Namun, tingkat kehati-hatian tiap orang tentu berbeda. Maka dalam memvonis halal dan haram tentu harus dengan cara yang sudah ditetapkan dalam syariat. Bukan dengan feeling atau perasaan yang tidak punya parameter baku.
Sertifikat halal tidak menjadi satu-satunya parameter halal haramnya makanan.
Sebab -sekali lagi- yang menjadi parameter adalah Nash dari Al-Qur'an dan Sunnah yang kemudian ditarik kesimpulan hukumnya melalui disiplin Ilmu Fiqih oleh pakarnya (Fuqaha').
Selama dari makanan tersebut tidak terdeteksi adanya hal-hal yang haram, maka kita tidak bisa menyatakan itu sebagai makanan haram.
Sebab asal hukum dari makanan adalah mubah dan halal, sampai ada bukti valid atas keharamannya.
"Tapi kan sebaiknya kita berhati-hati ?"
Benar.
Berhati-hati adalah keharusan.
Namun demikian kita tetap tidak boleh mengharamkan apa yang belum tentu haram.
Maka, jika pertanyaannya adalah:
1. "Apakah sertifikat halal terhadap produk kuliner itu adalah parameter baku atas halal haramnya makanan?"
Jawabannya: Bukan. Namun sertifikat halal itu menjadi salah satu wasilah untuk menghilangkan keraguan dan was-was.
2. "Bagaimana sebaiknya sikap kita diberi hadiah produk makanan yang tidak bersertifikat halal, tapi kita juga tidak tau itu haram atau tidak?"
Sebaiknya kita hindari. Untuk bersikap berhati-hati.

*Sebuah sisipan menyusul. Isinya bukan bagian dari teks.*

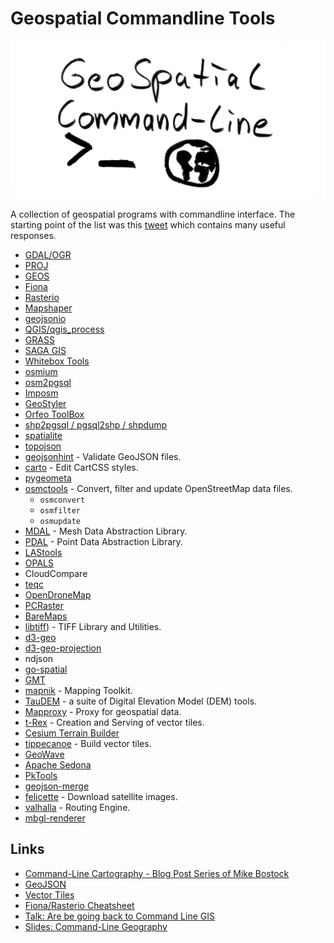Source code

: # Geospatial Commandline Tools

![cover image geospatial commandline tools](cover_image.jpg)

A collection of geospatial programs with commandline interface. The starting point of the list was this [tweet](https://twitter.com/JakobMiksch/status/1358012117924904960) which contains many useful responses.

- [GDAL/OGR](https://gdal.org/)
- [PROJ](https://proj.org/index.html)
- [GEOS](https://git.osgeo.org/gitea/geos/geos/src/branch/master/util/geosop/README.md)
- [Fiona](https://github.com/Toblerity/Fiona/blob/master/docs/cli.rst)
- [Rasterio](https://rasterio.readthedocs.io/en/latest/cli.html)
- [Mapshaper](https://github.com/mbloch/mapshaper)
- [geojsonio](https://github.com/mapbox/geojsonio-cli)
- [QGIS/qgis_process](https://docs.qgis.org/3.16/en/docs/user_manual/processing/standalone.html)
- [GRASS](https://grass.osgeo.org/grass78/manuals/grass7.html)
- [SAGA GIS](http://www.saga-gis.org/en/index.html)
- [Whitebox Tools](https://github.com/jblindsay/whitebox-tools)
- [osmium](https://osmcode.org/osmium-tool/)
- [osm2pgsql](https://osm2pgsql.org/)
- [Imposm](https://imposm.org/)
- [GeoStyler](https://geostyler.org/)
- [Orfeo ToolBox](https://www.orfeo-toolbox.org/)
- [shp2pgsql / pgsql2shp / shpdump](https://manpages.ubuntu.com/manpages/bionic/man1/shpdump.1.html)
- [spatialite](https://www.gaia-gis.it/fossil/spatialite-tools/index)
- [topojson](https://github.com/topojson/topojson)
- [geojsonhint](https://github.com/mapbox/geojsonhint) - Validate GeoJSON files.
- [carto](https://cartocss.readthedocs.io/en/latest/installation_usage.html) - Edit CartCSS styles.
- [pygeometa](https://geopython.github.io/pygeometa/)
- [osmctools](https://gitlab.com/osm-c-tools/osmctools) - Convert, filter and update OpenStreetMap data files.
  - `osmconvert`
  - `osmfilter`
  - `osmupdate`
- [MDAL](https://www.mdal.xyz/) - Mesh Data Abstraction Library.  
- [PDAL](https://pdal.io/) - Point Data Abstraction Library.
- [LAStools](https://rapidlasso.com/lastools/)
- [OPALS](https://opals.geo.tuwien.ac.at/html/stable/usr_getting_started.html)
- CloudCompare
- [teqc](https://www.unavco.org/software/data-processing/teqc/tutorial/tutorial.html)
- [OpenDroneMap](https://github.com/OpenDroneMap/ODM)
- [PCRaster](https://pcraster.geo.uu.nl/)
- [BareMaps](https://github.com/baremaps/baremaps)
- [libtiff](http://www.libtiff.org/man/tiffsplit.1.html)) - TIFF Library and Utilities.
- [d3-geo](https://github.com/d3/d3-geo)
- [d3-geo-projection](https://github.com/d3/d3-geo-projection)
- ndjson
- [go-spatial](https://github.com/jblindsay/go-spatial)
- [GMT](https://www.generic-mapping-tools.org/)
- [mapnik](https://mapnik.org/) - Mapping Toolkit.
- [TauDEM](https://hydrology.usu.edu/taudem/taudem5/index.html) - a suite of Digital Elevation Model (DEM) tools. 
- [Mapproxy](https://mapproxy.org/) - Proxy for geospatial data.
- [t-Rex](https://t-rex.tileserver.ch) - Creation and Serving of vector tiles.
- [Cesium Terrain Builder](https://github.com/geo-data/cesium-terrain-builder)
- [tippecanoe](https://github.com/mapbox/tippecanoe) - Build vector tiles.
- [GeoWave](https://www.osgeo.org/projects/geowave/)
- [Apache Sedona](https://sedona.apache.org/)
- [PkTools](http://pktools.nongnu.org/html/index.html)
- [geojson-merge](https://github.com/mapbox/geojson-merge)
- [felicette](https://github.com/plant99/felicette) - Download satellite images. 
- [valhalla](https://github.com/valhalla/valhalla) - Routing Engine.
- [mbgl-renderer](https://github.com/consbio/mbgl-renderer)

## Links

- [Command-Line Cartography - Blog Post Series of Mike Bostock](https://medium.com/@mbostock/command-line-cartography-part-1-897aa8f8ca2c#06f4)
- [GeoJSON](https://github.com/tmcw/awesome-geojson)
- [Vector Tiles](https://github.com/mapbox/awesome-vector-tiles#cli-utilities)
- [Fiona/Rasterio Cheatsheet](https://github.com/sgillies/frs-cheat-sheet)
- [Talk: Are be going back to Command Line GIS](https://media.ccc.de/v/bucharest-212-are-we-going-back-to-command-line-gis-)
- [Slides: Command-Line Geography](https://nerik.github.io/cli-geography)
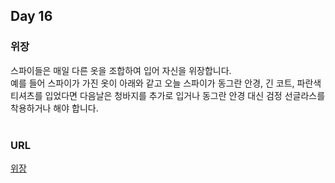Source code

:## Day 16

### 위장
스파이들은 매일 다른 옷을 조합하여 입어 자신을 위장합니다.<br>예를 들어 스파이가 가진 옷이 아래와 같고 오늘 스파이가 동그란 안경, 긴 코트, 파란색 티셔츠를 입었다면 다음날은 청바지를 추가로 입거나 동그란 안경 대신 검정 선글라스를 착용하거나 해야 합니다.<br><br>
### URL
[위장](https://programmers.co.kr/learn/courses/30/lessons/42578)<br>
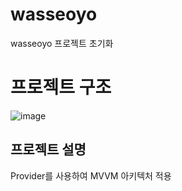 # wasseoyo

wasseoyo 프로젝트 초기화

# 프로젝트 구조
![image](https://user-images.githubusercontent.com/66403979/230765347-812f0ef1-3aae-4bc2-9457-c04be72db0d1.png)


## 프로젝트 설명

Provider를 사용하여 MVVM 아키텍처 적용
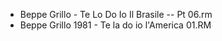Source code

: * Beppe Grillo - Te Lo Do Io Il Brasile -- Pt 06.rm
* Beppe Grillo 1981 - Te la do io l'America 01.RM
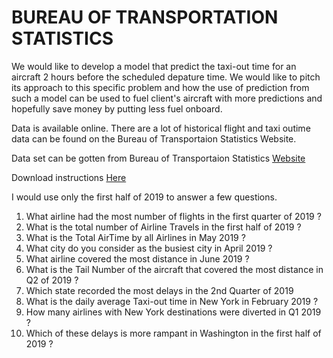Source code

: # BUREAU OF TRANSPORTATION STATISTICS #

We would like to develop a model that predict the taxi-out time for an aircraft 2 hours before the scheduled depature time. We would like to pitch its approach to this specific problem and how the use of prediction from such a model can be used to fuel client's aircraft with more predictions and hopefully save money by putting less fuel onboard.

Data is available online. There are a lot of historical flight and taxi outime data can be found on the Bureau of Transportaion Statistics Website.

Data set can be gotten from Bureau of Transportaion Statistics [Website](https://transtats.bts.gov/)


Download instructions [Here](https://transtats.bts.gov/showHelp.asp#_DL_SELECTFIELDS)


I would use only the first half of 2019 to answer a few questions. 

1)  What airline had the most number of flights in the first quarter of 2019 ?
2)  What is the total number of Airline Travels in the first half of 2019 ?
3)  What is the Total AirTime by all Airlines in May 2019 ?
4)  What city do you consider as the busiest city in April 2019 ?
5)  What airline covered the most distance in June 2019 ?
6)  What is the Tail Number of the aircraft that covered the most distance in Q2 of 2019 ?
7)  Which state recorded the most delays in the 2nd Quarter of 2019 
8)  What is the daily average Taxi-out time in New York in February 2019 ?
9)  How many airlines with New York destinations were diverted in Q1 2019 ?
10) Which of these delays is more rampant in Washington in the first half of 2019 ?
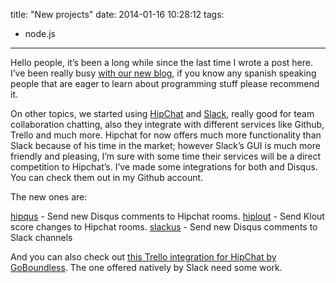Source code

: title: "New projects"
date: 2014-01-16 10:28:12
tags:
- node.js
---

Hello people, it&rsquo;s been a long while since the last time I wrote a post here. I&rsquo;ve been really busy [with our new blog](http://codehero.co "CODEHERO Blog"), if you know any spanish speaking people that are eager to learn about programming stuff please recommend it.

<!-- more -->

On other topics, we started using [HipChat](http://hipchat.com) and [Slack](http://slack.com), really good for team collaboration chatting, also they integrate with different services like Github, Trello and much more. Hipchat for now offers much more functionality than Slack because of his time in the market; however Slack&rsquo;s GUI is much more friendly and pleasing, I&rsquo;m sure with some time their services will be a direct competition to Hipchat&rsquo;s. I&rsquo;ve made some integrations for both and Disqus. You can check them out in my Github account.

The new ones are:

[hipqus](https://github.com/jonathanwiesel/hipqus-v2) - Send new Disqus comments to Hipchat rooms.
[hiplout](https://github.com/jonathanwiesel/hiplout) - Send Klout score changes to Hipchat rooms.
[slackus](https://github.com/jonathanwiesel/slackus) - Send new Disqus comments to Slack channels

And you can also check out [this Trello integration for HipChat by GoBoundless](https://github.com/jonathanwiesel/trello-hipchat-bot). The one offered natively by Slack need some work.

Tanpa harus memvonis orang lain jika memilih sikap yang berbeda dengan kita.
Jangan memberi label "haram" pada makanan yang kita sendiri tidak punya bukti valid atas keharamannya. Agar kita terhindar dari larangan: "Mengharamkan apa yang bisa jadi halal". Atau sebaliknya.
Kesimpulan:
Sikap terbaik kita adalah bersikap hati-hati. Sebisa mungkin bersikap wara' dengan meninggalkan yang syubhat, apalagi yang haram. Tanpa harus menyalahkan orang lain yang bersikap berbeda. Sebab tingkat kehati-hatian setiap orang itu berbeda.